WORK TASK: Below are records; work out how many of their lines contain the word "CellArrayVar" and reply with the number only.

DATA TO EXAMINE:
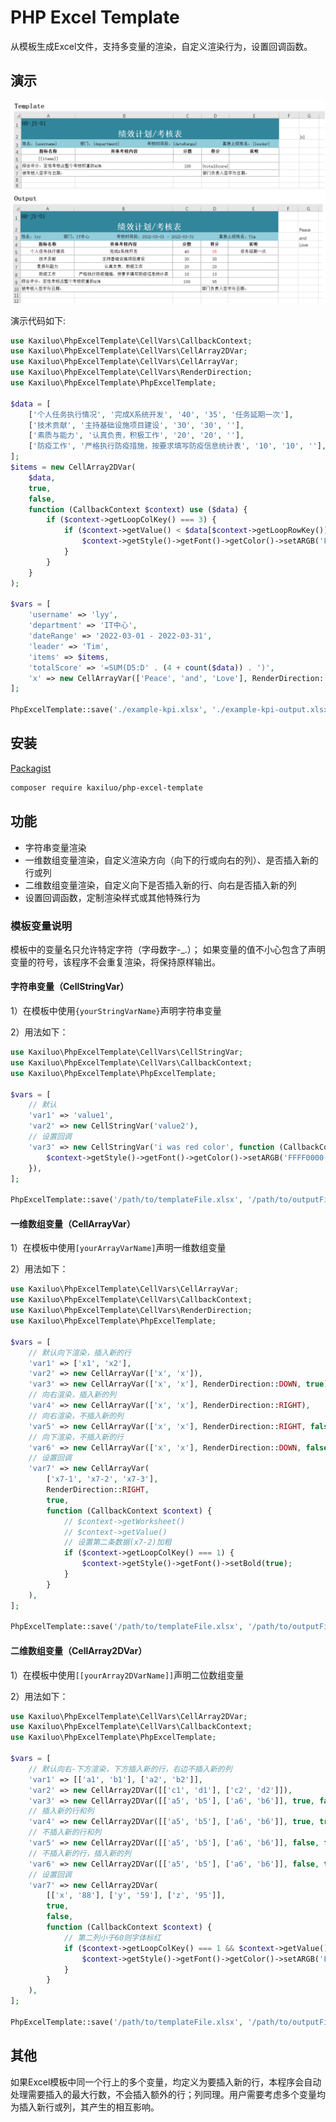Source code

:# PHP Excel Template

从模板生成Excel文件，支持多变量的渲染，自定义渲染行为，设置回调函数。

## 演示

![Example](example/example-kpi.png)

演示代码如下:
```php
use Kaxiluo\PhpExcelTemplate\CellVars\CallbackContext;
use Kaxiluo\PhpExcelTemplate\CellVars\CellArray2DVar;
use Kaxiluo\PhpExcelTemplate\CellVars\CellArrayVar;
use Kaxiluo\PhpExcelTemplate\CellVars\RenderDirection;
use Kaxiluo\PhpExcelTemplate\PhpExcelTemplate;

$data = [
    ['个人任务执行情况', '完成X系统开发', '40', '35', '任务延期一次'],
    ['技术贡献', '主持基础设施项目建设', '30', '30', ''],
    ['素质与能力', '认真负责，积极工作', '20', '20', ''],
    ['防疫工作', '严格执行防疫措施，按要求填写防疫信息统计表', '10', '10', ''],
];
$items = new CellArray2DVar(
    $data,
    true,
    false,
    function (CallbackContext $context) use ($data) {
        if ($context->getLoopColKey() === 3) {
            if ($context->getValue() < $data[$context->getLoopRowKey()][2]) {
                $context->getStyle()->getFont()->getColor()->setARGB('FFFF0000');
            }
        }
    }
);

$vars = [
    'username' => 'lyy',
    'department' => 'IT中心',
    'dateRange' => '2022-03-01 - 2022-03-31',
    'leader' => 'Tim',
    'items' => $items,
    'totalScore' => '=SUM(D5:D' . (4 + count($data)) . ')',
    'x' => new CellArrayVar(['Peace', 'and', 'Love'], RenderDirection::DOWN, false),
];

PhpExcelTemplate::save('./example-kpi.xlsx', './example-kpi-output.xlsx', $vars);
```

## 安装

[Packagist](https://packagist.org/packages/kaxiluo/php-excel-template)
```bash
composer require kaxiluo/php-excel-template
```

## 功能

- 字符串变量渲染
- 一维数组变量渲染，自定义渲染方向（向下的行或向右的列）、是否插入新的行或列
- 二维数组变量渲染，自定义向下是否插入新的行、向右是否插入新的列
- 设置回调函数，定制渲染样式或其他特殊行为

### 模板变量说明

模板中的变量名只允许特定字符（字母数字-_.）；
如果变量的值不小心包含了声明变量的符号，该程序不会重复渲染，将保持原样输出。

#### 字符串变量（CellStringVar）
1）在模板中使用`{yourStringVarName}`声明字符串变量

2）用法如下：
```php
use Kaxiluo\PhpExcelTemplate\CellVars\CellStringVar;
use Kaxiluo\PhpExcelTemplate\CellVars\CallbackContext;
use Kaxiluo\PhpExcelTemplate\PhpExcelTemplate;

$vars = [
    // 默认
    'var1' => 'value1', 
    'var2' => new CellStringVar('value2'),
    // 设置回调
    'var3' => new CellStringVar('i was red color', function (CallbackContext $context) {
        $context->getStyle()->getFont()->getColor()->setARGB('FFFF0000');
    }),
];

PhpExcelTemplate::save('/path/to/templateFile.xlsx', '/path/to/outputFile.xlsx', $vars);
```

#### 一维数组变量（CellArrayVar）
1）在模板中使用`[yourArrayVarName]`声明一维数组变量

2）用法如下：
```php
use Kaxiluo\PhpExcelTemplate\CellVars\CellArrayVar;
use Kaxiluo\PhpExcelTemplate\CellVars\CallbackContext;
use Kaxiluo\PhpExcelTemplate\CellVars\RenderDirection;
use Kaxiluo\PhpExcelTemplate\PhpExcelTemplate;

$vars = [
    // 默认向下渲染，插入新的行
    'var1' => ['x1', 'x2'],
    'var2' => new CellArrayVar(['x', 'x']),
    'var3' => new CellArrayVar(['x', 'x'], RenderDirection::DOWN, true),
    // 向右渲染，插入新的列
    'var4' => new CellArrayVar(['x', 'x'], RenderDirection::RIGHT),
    // 向右渲染，不插入新的列
    'var5' => new CellArrayVar(['x', 'x'], RenderDirection::RIGHT, false),
    // 向下渲染，不插入新的行
    'var6' => new CellArrayVar(['x', 'x'], RenderDirection::DOWN, false),
    // 设置回调
    'var7' => new CellArrayVar(
        ['x7-1', 'x7-2', 'x7-3'],
        RenderDirection::RIGHT,
        true,
        function (CallbackContext $context) {
            // $context->getWorksheet()
            // $context->getValue()
            // 设置第二条数据(x7-2)加粗
            if ($context->getLoopColKey() === 1) {
                $context->getStyle()->getFont()->setBold(true);
            }
        }
    ),
];

PhpExcelTemplate::save('/path/to/templateFile.xlsx', '/path/to/outputFile.xlsx', $vars);
```

#### 二维数组变量（CellArray2DVar）
1）在模板中使用`[[yourArray2DVarName]]`声明二位数组变量

2）用法如下：
```php
use Kaxiluo\PhpExcelTemplate\CellVars\CellArray2DVar;
use Kaxiluo\PhpExcelTemplate\CellVars\CallbackContext;
use Kaxiluo\PhpExcelTemplate\PhpExcelTemplate;

$vars = [
    // 默认向右-下方渲染，下方插入新的行，右边不插入新的列
    'var1' => [['a1', 'b1'], ['a2', 'b2']],
    'var2' => new CellArray2DVar([['c1', 'd1'], ['c2', 'd2']]),
    'var3' => new CellArray2DVar([['a5', 'b5'], ['a6', 'b6']], true, false),
    // 插入新的行和列
    'var4' => new CellArray2DVar([['a5', 'b5'], ['a6', 'b6']], true, true),
    // 不插入新的行和列
    'var5' => new CellArray2DVar([['a5', 'b5'], ['a6', 'b6']], false, false),
    // 不插入新的行，插入新的列
    'var6' => new CellArray2DVar([['a5', 'b5'], ['a6', 'b6']], false, true),
    // 设置回调
    'var7' => new CellArray2DVar(
        [['x', '88'], ['y', '59'], ['z', '95']],
        true,
        false,
        function (CallbackContext $context) {
            // 第二列小于60则字体标红
            if ($context->getLoopColKey() === 1 && $context->getValue() < 60) {
                $context->getStyle()->getFont()->getColor()->setARGB('FFFF0000');
            }
        }
    ),
];

PhpExcelTemplate::save('/path/to/templateFile.xlsx', '/path/to/outputFile.xlsx', $vars);
```

## 其他
如果Excel模板中同一个行上的多个变量，均定义为要插入新的行，本程序会自动处理需要插入的最大行数，不会插入额外的行；列同理。用户需要考虑多个变量均为插入新行或列，其产生的相互影响。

FINAL ANSWER: 10